Martínez aclara que no son necesarias bolsas compostables y la comida se puede reciclar en bolsas de plástico normales, ya que estas desaparecen en la primera criba. Solo tras Canarias y Castilla-La Mancha, Andalucía fue la tercera región del país con la tasa más baja de ciudadanos que tenían contenedores disponibles y cercanos para poder reciclar (un 63%), según el barómetro de 40dB para EL PAÍS del pasado marzo. La ley obliga a realizar análisis de cada lote de compost que sale de las plantas en dirección a las fincas agrícolas, pero el control lo hacen los gobiernos regionales y sus técnicos deben avisar a las empresas antes de acudir a las plantas.
¿Cómo se obtiene el compost?
La basura orgánica recogida pasa por un proceso de cribado inicial para eliminar el voluminoso y quedarse así solo con el fino de menos de 10 centímetros. La masa obtenida se fermenta entre dos y tres semanas, y ahí las moléculas principales se rompen al descomponerse y alcanzar temperaturas de hasta 60 grados. Durante el proceso, se separan mediante distintas técnicas -como imanes- los metales como acero, aluminio, bronce, cobre y latón, que van a plantas separadoras para luego terminar en la fundición.
Más tarde, la basura resultante se vuelve a cribar para obtener un material más fino, de menos de tres centímetros, que madura durante unos cinco meses en montañas al aire libre, donde se mezcla con poda triturada para darle cuerpo y estructura a la masa. Ahí es cuando la flora bacteriana descompone la materia orgánica.

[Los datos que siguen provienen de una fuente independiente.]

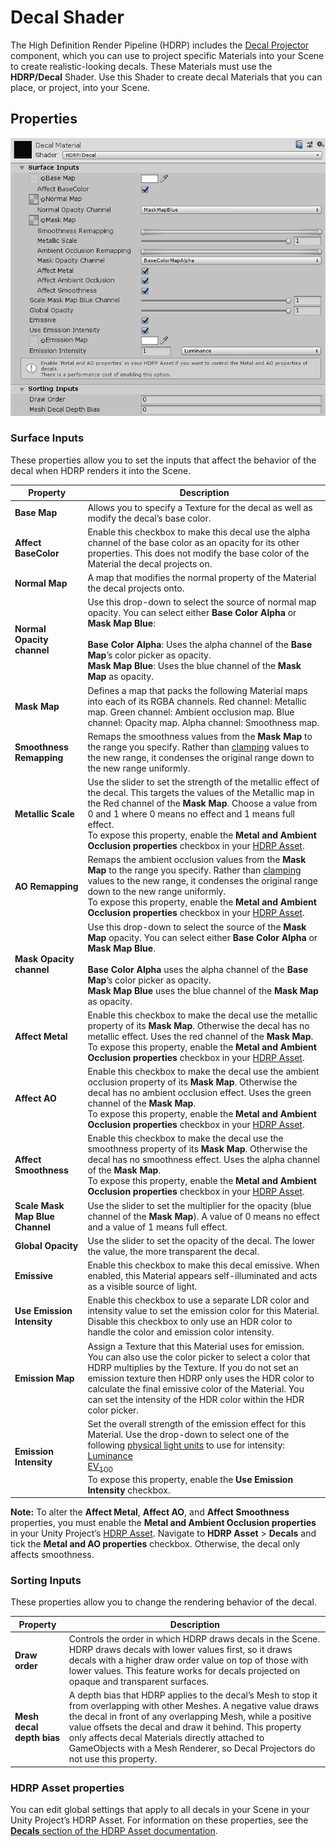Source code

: # Decal Shader

The High Definition Render Pipeline (HDRP) includes the [Decal Projector](Decal-Projector.html) component, which you can use to project specific Materials into your Scene to create realistic-looking decals. These Materials must use the **HDRP/Decal** Shader. Use this Shader to create decal Materials that you can place, or project, into your Scene.

## Properties

 ![](Images/DecalShader1.png)

### Surface Inputs

These properties allow you to set the inputs that affect the behavior of the decal when HDRP renders it into the Scene.

| **Property**                    | **Description**                                              |
| ------------------------------- | ------------------------------------------------------------ |
| **Base Map**                    | Allows you to specify a Texture for the decal as well as modify the decal’s base color. |
| **Affect BaseColor**            | Enable this checkbox to make this decal use the alpha channel of the base color as an opacity for its other properties. This does not modify the base color of the Material the decal projects on. |
| **Normal Map**                  | A map that modifies the normal property of the Material the decal projects onto. |
| **Normal Opacity channel**      | Use this drop-down to select the source of normal map opacity. You can select either **Base Color Alpha** or **Mask Map Blue**:<br /><br />**Base Color Alpha**: Uses the alpha channel of the **Base Map**’s color picker as opacity.<br />**Mask Map Blue**: Uses the blue channel of the **Mask Map** as opacity. |
| **Mask Map**                    | Defines a map that packs the following Material maps into each of its RGBA channels. Red channel: Metallic map. Green channel: Ambient occlusion map. Blue channel: Opacity map. Alpha channel: Smoothness map. |
| **Smoothness Remapping**        | Remaps the smoothness values from the **Mask Map** to the range you specify. Rather than [clamping](https://docs.unity3d.com/ScriptReference/Mathf.Clamp.html) values to the new range, it condenses the original range down to the new range uniformly. |
| **Metallic Scale**              | Use the slider to set the strength of the metallic effect of the decal. This targets the values of the Metallic map in the Red channel of the **Mask Map**. Choose a value from 0 and 1 where 0 means no effect and 1 means full effect.<br />To expose this property, enable the **Metal and Ambient Occlusion properties** checkbox in your [HDRP Asset](HDRP-Asset.html#Decals). |
| **AO Remapping**                | Remaps the ambient occlusion values from the **Mask Map** to the range you specify. Rather than [clamping](https://docs.unity3d.com/ScriptReference/Mathf.Clamp.html) values to the new range, it condenses the original range down to the new range uniformly.<br />To expose this property, enable the **Metal and Ambient Occlusion properties** checkbox in your [HDRP Asset](HDRP-Asset.html#Decals). |
| **Mask Opacity channel**        | Use this drop-down to select the source of the **Mask Map** opacity. You can select either **Base Color Alpha** or **Mask Map Blue**.<br /><br />**Base Color Alpha** uses the alpha channel of the **Base Map**’s color picker as opacity.<br />**Mask Map Blue** uses the blue channel of the **Mask Map** as opacity. |
| **Affect Metal**                | Enable this checkbox to make the decal use the metallic property of its **Mask Map**. Otherwise the decal has no metallic effect. Uses the red channel of the **Mask Map**.<br />To expose this property, enable the **Metal and Ambient Occlusion properties** checkbox in your [HDRP Asset](HDRP-Asset.html#Decals). |
| **Affect AO**                   | Enable this checkbox to make the decal use the ambient occlusion property of its **Mask Map**. Otherwise the decal has no ambient occlusion effect. Uses the green channel of the **Mask Map**.<br />To expose this property, enable the **Metal and Ambient Occlusion properties** checkbox in your [HDRP Asset](HDRP-Asset.html#Decals). |
| **Affect Smoothness**           | Enable this checkbox to make the decal use the smoothness property of its **Mask Map**. Otherwise the decal has no smoothness effect. Uses the alpha channel of the **Mask Map**.<br />To expose this property, enable the **Metal and Ambient Occlusion properties** checkbox in your [HDRP Asset](HDRP-Asset.html#Decals). |
| **Scale Mask Map Blue Channel** | Use the slider to set the multiplier for the opacity (blue channel of the **Mask Map**). A value of 0 means no effect and a value of 1 means full effect. |
| **Global Opacity**              | Use the slider to set the opacity of the decal. The lower the value, the more transparent the decal. |
| **Emissive**                    | Enable this checkbox to make this decal emissive. When enabled, this Material appears self-illuminated and acts as a visible source of light. |
| **Use Emission Intensity**      | Enable this checkbox to use a separate LDR color and intensity value to set the emission color for this Material. Disable this checkbox to only use an HDR color to handle the color and emission color intensity. |
| **Emission Map**                | Assign a Texture that this Material uses for emission. You can also use the color picker to select a color that HDRP multiplies by the Texture. If you do not set an emission texture then HDRP only uses the HDR color to calculate the final emissive color of the Material. You can set the intensity of the HDR color within the HDR color picker. |
| **Emission Intensity**          | Set the overall strength of the emission effect for this Material. Use the drop-down to select one of the following [physical light units](Physical-Light-Units.html) to use for intensity:<br />[Luminance](Glossary.html#Luminance)<br />[EV<sub>100</sub>](Glossary.html#EV)<br />To expose this property, enable the **Use Emission Intensity** checkbox. |

**Note:** To alter the **Affect Metal**, **Affect AO**, and **Affect Smoothness** properties, you must enable the **Metal and Ambient Occlusion properties** in your Unity Project’s [HDRP Asset](HDRP-Asset.html). Navigate to **HDRP Asset** > **Decals** and tick the **Metal and AO properties** checkbox. Otherwise, the decal only affects smoothness.

### Sorting Inputs

These properties allow you to change the rendering behavior of the decal.

| **Property**              | **Description**                                              |
| ------------------------- | ------------------------------------------------------------ |
| **Draw order**            | Controls the order in which HDRP draws decals in the Scene. HDRP draws decals with lower values first, so it draws decals with a higher draw order value on top of those with lower values. This feature works for decals projected on opaque and transparent surfaces. |
| **Mesh decal depth bias** | A depth bias that HDRP applies to the decal’s Mesh to stop it from overlapping with other Meshes. A negative value draws the decal in front of any overlapping Mesh, while a positive value offsets the decal and draw it behind. This property only affects decal Materials directly attached to GameObjects with a Mesh Renderer, so Decal Projectors do not use this property. |

### HDRP Asset properties

You can edit global settings that apply to all decals in your Scene in your Unity Project’s HDRP Asset. For information on these properties, see the [**Decals** section of the HDRP Asset documentation](HDRP-Asset.html#Decals).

Al tocarla, se nota claramente que desprende calor y su temperatura es elevada.
Finalmente se somete a un último cribado en la mesa densimétrica, donde con un flujo de aire se separan por peso las piedras, huesos y vidrios, y se reduce el tamaño de los desechos a solo 1,5 centímetros, para así obtener una mezcla final con aspecto de tierra de maceta.